Use this rule to prevent unnecessary path segments in import and require statements.
Rule Details
Given the following folder structure:
my-project
├── app.js
├── footer.js
├── header.js
└── helpers.js
└── helpers
└── index.js
├── index.js
└── pages
├── about.js
├── contact.js
└── index.js
The following patterns are considered problems:
/**
* in my-project/app.js
*/
import "./../my-project/pages/about.js"; // should be "./pages/about.js"
import "./../my-project/pages/about"; // should be "./pages/about"
import "../my-project/pages/about.js"; // should be "./pages/about.js"
import "../my-project/pages/about"; // should be "./pages/about"
import "./pages//about"; // should be "./pages/about"
import "./pages/"; // should be "./pages"
import "./pages/index"; // should be "./pages" (except if there is a ./pages.js file)
import "./pages/index.js"; // should be "./pages" (except if there is a ./pages.js file)

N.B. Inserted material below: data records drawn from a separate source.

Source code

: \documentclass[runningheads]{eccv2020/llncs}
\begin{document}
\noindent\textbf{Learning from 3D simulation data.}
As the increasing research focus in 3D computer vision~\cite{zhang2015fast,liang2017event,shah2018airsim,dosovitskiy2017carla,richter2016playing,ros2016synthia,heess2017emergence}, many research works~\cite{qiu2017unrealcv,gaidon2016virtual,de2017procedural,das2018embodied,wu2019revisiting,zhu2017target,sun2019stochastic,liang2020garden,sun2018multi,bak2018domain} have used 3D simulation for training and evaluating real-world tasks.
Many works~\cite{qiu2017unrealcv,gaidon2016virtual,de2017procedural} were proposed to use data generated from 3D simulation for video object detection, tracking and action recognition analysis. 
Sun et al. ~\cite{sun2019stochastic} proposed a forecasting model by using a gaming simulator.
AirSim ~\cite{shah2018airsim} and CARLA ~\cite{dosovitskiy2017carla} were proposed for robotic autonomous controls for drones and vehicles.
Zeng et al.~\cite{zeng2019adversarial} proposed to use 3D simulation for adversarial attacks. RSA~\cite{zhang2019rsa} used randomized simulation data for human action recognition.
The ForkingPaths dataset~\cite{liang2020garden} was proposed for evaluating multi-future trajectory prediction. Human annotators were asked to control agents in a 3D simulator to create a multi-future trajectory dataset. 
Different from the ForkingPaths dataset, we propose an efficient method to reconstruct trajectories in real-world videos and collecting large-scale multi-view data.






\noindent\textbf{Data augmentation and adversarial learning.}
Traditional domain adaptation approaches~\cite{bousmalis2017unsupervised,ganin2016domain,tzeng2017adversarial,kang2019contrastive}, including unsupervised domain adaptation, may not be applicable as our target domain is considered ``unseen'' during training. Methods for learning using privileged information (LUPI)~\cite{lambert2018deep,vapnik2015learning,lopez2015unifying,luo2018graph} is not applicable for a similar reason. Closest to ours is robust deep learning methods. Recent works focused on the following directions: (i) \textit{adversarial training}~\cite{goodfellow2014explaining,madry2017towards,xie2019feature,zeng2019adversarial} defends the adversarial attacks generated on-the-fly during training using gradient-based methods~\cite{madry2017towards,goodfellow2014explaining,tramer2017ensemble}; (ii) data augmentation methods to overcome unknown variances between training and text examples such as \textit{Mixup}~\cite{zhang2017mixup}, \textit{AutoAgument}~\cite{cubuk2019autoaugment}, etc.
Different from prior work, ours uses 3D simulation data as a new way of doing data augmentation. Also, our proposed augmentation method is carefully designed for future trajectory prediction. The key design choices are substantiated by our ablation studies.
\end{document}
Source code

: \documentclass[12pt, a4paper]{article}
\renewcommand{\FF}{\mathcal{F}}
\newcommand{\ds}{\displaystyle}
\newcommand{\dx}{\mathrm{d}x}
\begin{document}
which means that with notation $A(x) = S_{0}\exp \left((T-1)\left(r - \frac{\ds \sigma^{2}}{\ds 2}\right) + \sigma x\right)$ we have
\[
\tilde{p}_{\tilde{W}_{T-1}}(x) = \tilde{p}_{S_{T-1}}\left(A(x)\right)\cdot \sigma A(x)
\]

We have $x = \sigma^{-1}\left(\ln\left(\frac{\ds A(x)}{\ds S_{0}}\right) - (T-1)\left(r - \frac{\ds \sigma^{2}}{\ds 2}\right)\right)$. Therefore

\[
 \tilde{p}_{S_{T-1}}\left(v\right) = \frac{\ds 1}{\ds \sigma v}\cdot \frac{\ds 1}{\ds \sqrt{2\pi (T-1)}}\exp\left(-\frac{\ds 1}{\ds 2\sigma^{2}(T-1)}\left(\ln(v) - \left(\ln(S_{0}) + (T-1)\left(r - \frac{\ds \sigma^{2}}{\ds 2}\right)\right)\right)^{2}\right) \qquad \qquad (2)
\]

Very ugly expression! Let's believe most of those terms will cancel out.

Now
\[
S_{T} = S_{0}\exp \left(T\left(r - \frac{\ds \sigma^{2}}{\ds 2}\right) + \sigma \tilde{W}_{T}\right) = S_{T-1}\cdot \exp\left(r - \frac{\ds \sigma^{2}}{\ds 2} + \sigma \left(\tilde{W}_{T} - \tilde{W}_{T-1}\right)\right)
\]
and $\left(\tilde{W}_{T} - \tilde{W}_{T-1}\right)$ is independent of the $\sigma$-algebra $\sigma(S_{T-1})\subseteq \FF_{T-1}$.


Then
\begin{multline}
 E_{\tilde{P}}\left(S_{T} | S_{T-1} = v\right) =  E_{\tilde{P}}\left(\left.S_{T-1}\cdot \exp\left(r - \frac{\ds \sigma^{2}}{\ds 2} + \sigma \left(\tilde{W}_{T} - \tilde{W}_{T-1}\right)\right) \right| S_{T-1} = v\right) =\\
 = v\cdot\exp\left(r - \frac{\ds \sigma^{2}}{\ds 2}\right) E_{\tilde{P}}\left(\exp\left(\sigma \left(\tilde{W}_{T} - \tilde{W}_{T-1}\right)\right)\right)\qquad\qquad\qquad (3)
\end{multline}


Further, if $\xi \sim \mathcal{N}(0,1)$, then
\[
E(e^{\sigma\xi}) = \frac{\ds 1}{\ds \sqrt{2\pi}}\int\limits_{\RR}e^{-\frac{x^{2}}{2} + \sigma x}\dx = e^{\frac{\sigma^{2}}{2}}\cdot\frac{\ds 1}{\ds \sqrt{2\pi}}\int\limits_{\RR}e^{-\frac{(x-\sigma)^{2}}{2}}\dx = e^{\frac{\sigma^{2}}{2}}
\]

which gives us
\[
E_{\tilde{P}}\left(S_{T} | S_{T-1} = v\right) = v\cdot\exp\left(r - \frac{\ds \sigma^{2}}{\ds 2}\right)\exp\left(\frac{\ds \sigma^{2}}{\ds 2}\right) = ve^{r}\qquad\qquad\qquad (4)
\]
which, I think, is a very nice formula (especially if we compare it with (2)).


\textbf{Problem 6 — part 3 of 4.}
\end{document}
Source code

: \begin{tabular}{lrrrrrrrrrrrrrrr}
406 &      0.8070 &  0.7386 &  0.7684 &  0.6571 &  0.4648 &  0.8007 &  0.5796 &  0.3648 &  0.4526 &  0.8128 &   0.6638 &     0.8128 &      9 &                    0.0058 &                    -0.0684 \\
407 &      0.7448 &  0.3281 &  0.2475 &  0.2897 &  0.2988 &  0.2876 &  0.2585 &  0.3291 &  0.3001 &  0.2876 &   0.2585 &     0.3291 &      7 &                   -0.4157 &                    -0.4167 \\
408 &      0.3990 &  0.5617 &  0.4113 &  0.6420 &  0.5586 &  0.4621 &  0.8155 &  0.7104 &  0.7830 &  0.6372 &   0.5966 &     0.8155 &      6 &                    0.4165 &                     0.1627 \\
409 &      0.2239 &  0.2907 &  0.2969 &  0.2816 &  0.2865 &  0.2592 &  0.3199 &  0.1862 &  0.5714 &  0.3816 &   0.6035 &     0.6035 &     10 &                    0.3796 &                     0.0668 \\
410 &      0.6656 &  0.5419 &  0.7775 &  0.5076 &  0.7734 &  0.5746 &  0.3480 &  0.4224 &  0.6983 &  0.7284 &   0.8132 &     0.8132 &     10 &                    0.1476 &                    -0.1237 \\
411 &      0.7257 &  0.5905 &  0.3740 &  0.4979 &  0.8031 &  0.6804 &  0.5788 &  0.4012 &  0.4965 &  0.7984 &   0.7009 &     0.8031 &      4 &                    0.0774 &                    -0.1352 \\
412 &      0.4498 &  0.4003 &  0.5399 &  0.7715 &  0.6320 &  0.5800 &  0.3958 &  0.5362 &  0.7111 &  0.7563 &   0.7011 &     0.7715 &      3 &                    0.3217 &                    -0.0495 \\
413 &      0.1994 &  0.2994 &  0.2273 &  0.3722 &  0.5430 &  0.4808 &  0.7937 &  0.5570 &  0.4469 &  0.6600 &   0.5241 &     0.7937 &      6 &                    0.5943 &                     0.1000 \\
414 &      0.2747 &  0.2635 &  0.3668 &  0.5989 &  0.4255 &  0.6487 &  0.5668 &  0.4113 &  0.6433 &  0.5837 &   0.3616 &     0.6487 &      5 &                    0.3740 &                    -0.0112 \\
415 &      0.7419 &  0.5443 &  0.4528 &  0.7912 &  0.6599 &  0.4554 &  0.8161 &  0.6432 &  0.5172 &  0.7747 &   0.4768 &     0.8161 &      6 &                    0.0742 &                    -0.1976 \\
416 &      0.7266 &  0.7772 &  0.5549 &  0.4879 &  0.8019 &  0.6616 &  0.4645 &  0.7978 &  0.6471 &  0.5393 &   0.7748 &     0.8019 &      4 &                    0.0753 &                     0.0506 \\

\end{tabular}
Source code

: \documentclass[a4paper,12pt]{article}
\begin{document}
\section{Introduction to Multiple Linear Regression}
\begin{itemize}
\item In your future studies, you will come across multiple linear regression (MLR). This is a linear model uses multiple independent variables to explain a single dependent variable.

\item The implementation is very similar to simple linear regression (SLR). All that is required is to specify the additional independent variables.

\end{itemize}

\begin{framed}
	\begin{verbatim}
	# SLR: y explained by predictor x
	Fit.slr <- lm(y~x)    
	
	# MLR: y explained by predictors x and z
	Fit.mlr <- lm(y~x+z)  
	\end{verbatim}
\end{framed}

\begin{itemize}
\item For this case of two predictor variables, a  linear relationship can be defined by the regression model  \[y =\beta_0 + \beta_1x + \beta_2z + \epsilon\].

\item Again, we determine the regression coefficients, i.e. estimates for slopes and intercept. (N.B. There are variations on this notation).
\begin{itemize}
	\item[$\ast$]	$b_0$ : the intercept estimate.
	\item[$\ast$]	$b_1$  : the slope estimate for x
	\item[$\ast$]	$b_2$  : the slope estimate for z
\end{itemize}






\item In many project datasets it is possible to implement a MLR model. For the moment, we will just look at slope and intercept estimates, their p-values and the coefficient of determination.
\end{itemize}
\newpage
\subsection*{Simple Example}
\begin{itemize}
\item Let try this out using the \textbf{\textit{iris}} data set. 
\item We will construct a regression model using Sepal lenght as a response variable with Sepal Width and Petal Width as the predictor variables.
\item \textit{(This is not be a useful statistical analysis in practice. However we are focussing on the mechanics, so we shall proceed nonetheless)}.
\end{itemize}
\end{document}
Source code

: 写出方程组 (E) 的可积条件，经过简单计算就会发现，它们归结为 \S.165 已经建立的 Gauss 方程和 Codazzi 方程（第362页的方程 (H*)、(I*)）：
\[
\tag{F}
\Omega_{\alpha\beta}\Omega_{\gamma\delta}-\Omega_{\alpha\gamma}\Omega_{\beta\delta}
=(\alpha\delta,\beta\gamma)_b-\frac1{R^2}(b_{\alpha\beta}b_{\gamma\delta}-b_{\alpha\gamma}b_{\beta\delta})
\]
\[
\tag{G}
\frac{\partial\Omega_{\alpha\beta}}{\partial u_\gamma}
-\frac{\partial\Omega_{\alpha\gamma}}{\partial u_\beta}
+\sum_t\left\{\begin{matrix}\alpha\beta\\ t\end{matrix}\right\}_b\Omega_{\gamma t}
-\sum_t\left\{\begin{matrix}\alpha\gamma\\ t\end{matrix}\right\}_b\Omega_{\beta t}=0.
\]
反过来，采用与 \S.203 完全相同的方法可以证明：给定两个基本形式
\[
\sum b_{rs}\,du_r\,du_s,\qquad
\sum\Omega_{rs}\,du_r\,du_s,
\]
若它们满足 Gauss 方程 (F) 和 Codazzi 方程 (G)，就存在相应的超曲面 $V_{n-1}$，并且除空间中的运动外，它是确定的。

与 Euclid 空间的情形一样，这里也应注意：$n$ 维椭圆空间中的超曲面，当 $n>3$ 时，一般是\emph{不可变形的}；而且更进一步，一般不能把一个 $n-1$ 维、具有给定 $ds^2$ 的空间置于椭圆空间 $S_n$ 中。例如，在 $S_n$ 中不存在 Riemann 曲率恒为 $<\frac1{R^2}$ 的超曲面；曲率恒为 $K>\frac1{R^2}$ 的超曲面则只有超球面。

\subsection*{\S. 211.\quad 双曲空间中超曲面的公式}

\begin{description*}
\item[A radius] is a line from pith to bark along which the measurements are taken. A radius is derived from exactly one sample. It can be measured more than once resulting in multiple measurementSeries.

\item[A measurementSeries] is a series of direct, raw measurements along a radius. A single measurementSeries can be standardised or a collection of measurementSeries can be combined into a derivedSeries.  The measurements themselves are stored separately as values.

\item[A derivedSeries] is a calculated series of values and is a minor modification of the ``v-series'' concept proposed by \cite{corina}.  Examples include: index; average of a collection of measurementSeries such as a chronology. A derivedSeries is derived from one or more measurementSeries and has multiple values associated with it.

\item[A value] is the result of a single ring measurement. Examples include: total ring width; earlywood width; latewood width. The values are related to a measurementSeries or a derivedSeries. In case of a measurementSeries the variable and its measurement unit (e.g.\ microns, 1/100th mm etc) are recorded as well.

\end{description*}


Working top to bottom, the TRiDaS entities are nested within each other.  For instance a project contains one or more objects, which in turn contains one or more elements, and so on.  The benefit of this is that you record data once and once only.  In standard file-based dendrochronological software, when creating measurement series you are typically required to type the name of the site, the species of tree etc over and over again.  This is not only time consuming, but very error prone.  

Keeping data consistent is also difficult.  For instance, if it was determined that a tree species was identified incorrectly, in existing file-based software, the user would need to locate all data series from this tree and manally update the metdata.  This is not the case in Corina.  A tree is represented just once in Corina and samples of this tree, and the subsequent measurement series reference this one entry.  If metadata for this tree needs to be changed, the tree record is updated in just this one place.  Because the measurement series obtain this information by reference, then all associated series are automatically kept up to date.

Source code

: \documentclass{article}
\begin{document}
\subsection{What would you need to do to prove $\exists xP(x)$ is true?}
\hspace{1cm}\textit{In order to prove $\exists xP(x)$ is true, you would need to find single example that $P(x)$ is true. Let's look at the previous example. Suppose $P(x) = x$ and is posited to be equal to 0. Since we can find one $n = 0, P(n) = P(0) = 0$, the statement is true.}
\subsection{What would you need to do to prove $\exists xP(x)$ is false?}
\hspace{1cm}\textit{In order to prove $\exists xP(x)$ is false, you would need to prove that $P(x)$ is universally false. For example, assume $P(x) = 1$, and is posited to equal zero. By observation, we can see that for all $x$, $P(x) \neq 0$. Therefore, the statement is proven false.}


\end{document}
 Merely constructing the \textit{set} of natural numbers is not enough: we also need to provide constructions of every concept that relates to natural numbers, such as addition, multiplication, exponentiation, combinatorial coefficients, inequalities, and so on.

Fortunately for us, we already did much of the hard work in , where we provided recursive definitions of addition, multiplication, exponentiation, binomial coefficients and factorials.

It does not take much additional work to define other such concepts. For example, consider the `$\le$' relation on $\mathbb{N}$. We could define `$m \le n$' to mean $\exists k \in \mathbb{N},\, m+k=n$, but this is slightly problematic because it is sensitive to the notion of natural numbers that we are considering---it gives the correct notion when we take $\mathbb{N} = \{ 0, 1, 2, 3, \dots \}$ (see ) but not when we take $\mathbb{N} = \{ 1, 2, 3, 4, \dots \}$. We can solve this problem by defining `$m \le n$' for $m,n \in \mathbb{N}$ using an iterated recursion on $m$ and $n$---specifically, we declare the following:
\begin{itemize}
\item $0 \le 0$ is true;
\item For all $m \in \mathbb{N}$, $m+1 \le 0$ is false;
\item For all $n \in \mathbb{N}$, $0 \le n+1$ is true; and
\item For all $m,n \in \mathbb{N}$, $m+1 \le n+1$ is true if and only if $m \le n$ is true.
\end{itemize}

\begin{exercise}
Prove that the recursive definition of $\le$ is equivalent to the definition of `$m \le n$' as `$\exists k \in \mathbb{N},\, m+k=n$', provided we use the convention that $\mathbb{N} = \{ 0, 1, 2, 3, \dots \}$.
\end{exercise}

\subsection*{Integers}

The following patterns are NOT considered problems:
/**
* in my-project/app.js
*/
import "./header.js";
import "./pages";
import "./pages/about";
import ".";
import "..";
import fs from "fs";
Options
noUselessIndex
If you want to detect unnecessary /index or /index.js (depending on the specified file extensions, see below) imports in your paths, you can enable the option noUselessIndex. By default it is set to false:
"import/no-useless-path-segments": ["error", {
noUselessIndex: true,
}]
Additionally to the patterns described above, the following imports are considered problems if noUselessIndex is enabled:
// in my-project/app.js
import "./helpers/index"; // should be "./helpers/" (not auto-fixable to `./helpers` because this would lead to an ambiguous import of `./helpers.js` and `./helpers/index.js`)
import "./pages/index"; // should be "./pages" (auto-fixable)
import "./pages/index.js"; // should be "./pages" (auto-fixable)
Note: noUselessIndex only avoids ambiguous imports for .js files if you haven't specified other resolved file extensions. See Settings: import/extensions for details.
commonjs
When set to true, this rule checks CommonJS imports. Default to false.